> _EXERCISE_
The answer must consist of every line from the data that holds "Bird".

(DATA RECORDS Opens)

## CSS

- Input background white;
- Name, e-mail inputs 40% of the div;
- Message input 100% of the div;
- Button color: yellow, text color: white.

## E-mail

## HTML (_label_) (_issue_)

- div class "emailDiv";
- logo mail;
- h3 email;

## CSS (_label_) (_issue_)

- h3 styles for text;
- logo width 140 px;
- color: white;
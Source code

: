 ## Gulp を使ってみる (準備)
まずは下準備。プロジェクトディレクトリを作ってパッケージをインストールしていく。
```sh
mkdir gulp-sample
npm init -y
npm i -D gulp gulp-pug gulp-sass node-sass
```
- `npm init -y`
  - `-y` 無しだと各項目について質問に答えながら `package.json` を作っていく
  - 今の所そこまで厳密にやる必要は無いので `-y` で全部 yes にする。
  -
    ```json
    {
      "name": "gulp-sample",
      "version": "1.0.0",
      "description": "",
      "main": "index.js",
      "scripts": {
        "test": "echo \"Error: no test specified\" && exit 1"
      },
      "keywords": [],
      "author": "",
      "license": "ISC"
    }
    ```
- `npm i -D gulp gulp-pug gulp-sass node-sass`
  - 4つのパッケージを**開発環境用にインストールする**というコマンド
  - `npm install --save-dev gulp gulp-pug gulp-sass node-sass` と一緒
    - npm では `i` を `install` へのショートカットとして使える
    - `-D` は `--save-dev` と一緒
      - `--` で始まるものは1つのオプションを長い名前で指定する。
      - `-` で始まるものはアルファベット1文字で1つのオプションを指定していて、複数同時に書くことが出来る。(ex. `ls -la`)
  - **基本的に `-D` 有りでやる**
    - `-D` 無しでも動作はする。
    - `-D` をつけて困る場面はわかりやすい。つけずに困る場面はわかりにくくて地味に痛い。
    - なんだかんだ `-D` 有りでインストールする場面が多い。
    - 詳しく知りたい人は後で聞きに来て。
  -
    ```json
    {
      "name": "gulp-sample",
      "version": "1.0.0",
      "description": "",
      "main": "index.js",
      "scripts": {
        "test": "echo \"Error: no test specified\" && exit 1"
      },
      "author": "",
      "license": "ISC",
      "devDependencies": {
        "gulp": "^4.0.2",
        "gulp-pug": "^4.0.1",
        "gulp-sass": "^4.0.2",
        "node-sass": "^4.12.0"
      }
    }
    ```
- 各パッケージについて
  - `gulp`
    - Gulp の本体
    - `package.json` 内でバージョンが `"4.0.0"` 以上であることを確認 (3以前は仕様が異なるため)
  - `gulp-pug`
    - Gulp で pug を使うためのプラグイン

(DATA RECORDS Closes)
(DATA RECORDS Opens)

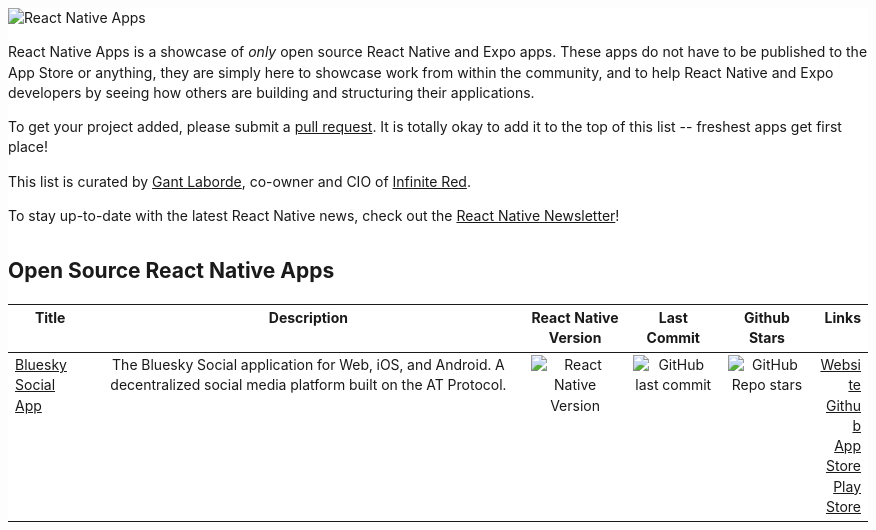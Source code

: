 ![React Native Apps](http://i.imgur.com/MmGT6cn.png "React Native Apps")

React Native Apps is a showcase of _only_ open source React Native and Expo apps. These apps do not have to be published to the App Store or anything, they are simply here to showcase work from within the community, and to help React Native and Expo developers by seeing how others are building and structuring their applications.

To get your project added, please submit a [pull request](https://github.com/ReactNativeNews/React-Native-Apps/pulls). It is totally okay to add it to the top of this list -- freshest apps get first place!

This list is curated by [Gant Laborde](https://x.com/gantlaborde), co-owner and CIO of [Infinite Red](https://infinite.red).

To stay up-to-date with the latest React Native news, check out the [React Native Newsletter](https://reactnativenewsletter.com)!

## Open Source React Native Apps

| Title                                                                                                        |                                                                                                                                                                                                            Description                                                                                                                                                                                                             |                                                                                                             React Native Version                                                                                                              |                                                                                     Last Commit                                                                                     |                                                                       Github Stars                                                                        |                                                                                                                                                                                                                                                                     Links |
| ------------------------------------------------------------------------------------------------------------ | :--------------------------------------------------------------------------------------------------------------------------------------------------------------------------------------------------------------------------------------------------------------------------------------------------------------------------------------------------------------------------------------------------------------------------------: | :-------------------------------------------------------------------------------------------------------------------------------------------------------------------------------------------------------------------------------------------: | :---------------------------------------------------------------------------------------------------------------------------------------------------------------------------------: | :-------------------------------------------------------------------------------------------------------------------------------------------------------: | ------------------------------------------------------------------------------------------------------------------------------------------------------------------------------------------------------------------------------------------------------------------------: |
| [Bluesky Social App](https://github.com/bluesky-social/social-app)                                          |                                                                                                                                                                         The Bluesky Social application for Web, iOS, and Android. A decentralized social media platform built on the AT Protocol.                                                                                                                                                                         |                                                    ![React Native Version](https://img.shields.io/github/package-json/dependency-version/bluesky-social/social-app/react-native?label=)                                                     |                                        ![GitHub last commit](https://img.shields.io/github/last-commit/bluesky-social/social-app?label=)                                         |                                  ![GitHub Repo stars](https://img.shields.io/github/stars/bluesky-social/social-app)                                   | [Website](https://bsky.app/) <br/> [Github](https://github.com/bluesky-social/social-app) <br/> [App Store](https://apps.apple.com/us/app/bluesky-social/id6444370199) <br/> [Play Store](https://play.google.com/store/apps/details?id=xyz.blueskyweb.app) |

(DATA RECORDS Closes)
(DATA RECORDS Opens)

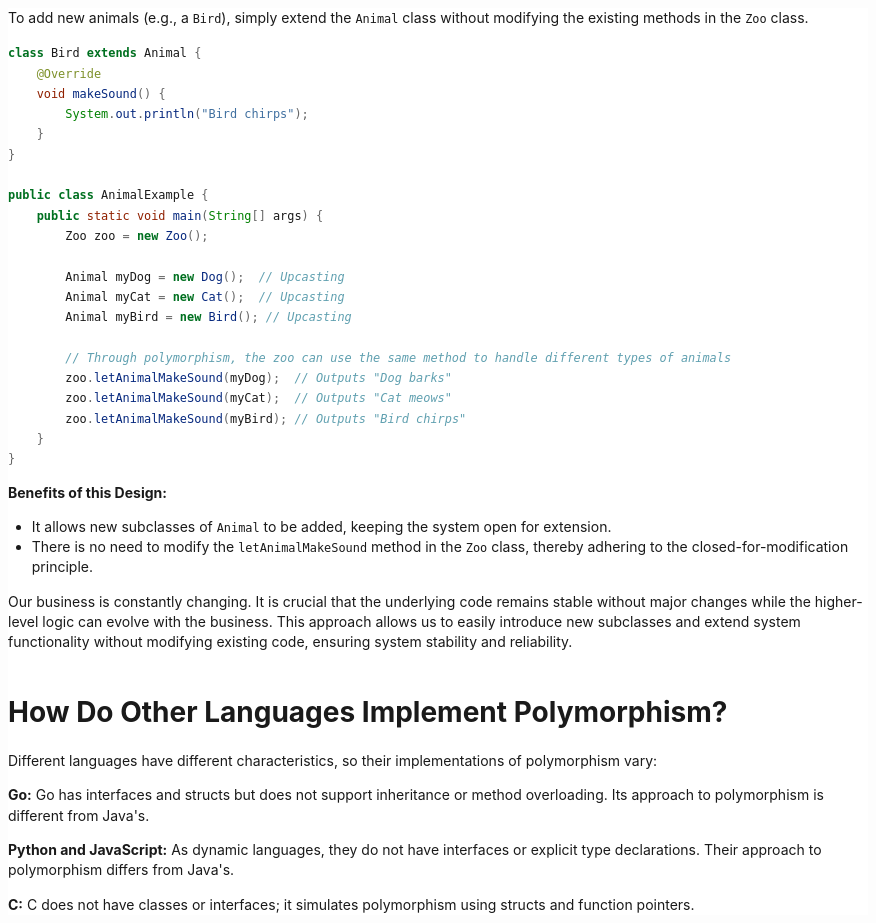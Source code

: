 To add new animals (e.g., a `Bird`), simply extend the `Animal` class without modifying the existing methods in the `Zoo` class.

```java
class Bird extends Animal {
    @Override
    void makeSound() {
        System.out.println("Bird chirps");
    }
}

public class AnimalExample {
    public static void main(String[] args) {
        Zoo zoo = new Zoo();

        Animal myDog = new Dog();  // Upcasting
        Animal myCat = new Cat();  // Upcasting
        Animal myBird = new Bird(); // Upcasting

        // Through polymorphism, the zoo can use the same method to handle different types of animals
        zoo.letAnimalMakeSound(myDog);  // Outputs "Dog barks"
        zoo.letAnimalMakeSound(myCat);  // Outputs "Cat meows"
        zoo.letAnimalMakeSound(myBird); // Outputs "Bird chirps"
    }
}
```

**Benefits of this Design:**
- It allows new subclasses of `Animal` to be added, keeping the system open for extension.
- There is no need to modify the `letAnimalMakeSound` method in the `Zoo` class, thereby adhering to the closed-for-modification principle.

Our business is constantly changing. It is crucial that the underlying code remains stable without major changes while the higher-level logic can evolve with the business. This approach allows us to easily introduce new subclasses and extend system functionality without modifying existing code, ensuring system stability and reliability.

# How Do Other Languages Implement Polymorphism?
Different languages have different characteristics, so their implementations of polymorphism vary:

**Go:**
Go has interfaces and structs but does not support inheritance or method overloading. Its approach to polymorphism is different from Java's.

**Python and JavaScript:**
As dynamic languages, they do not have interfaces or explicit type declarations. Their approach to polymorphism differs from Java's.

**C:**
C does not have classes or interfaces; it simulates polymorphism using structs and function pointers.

(DATA RECORDS Closes)

> _RESULT OF THIS TASK_
: To add new animals (e.g., a `Bird`), simply extend the `Animal` class without modifying the existing methods in the `Zoo` class.
class Bird extends Animal {
        System.out.println("Bird chirps");
        Animal myBird = new Bird(); // Upcasting
        zoo.letAnimalMakeSound(myBird); // Outputs "Bird chirps"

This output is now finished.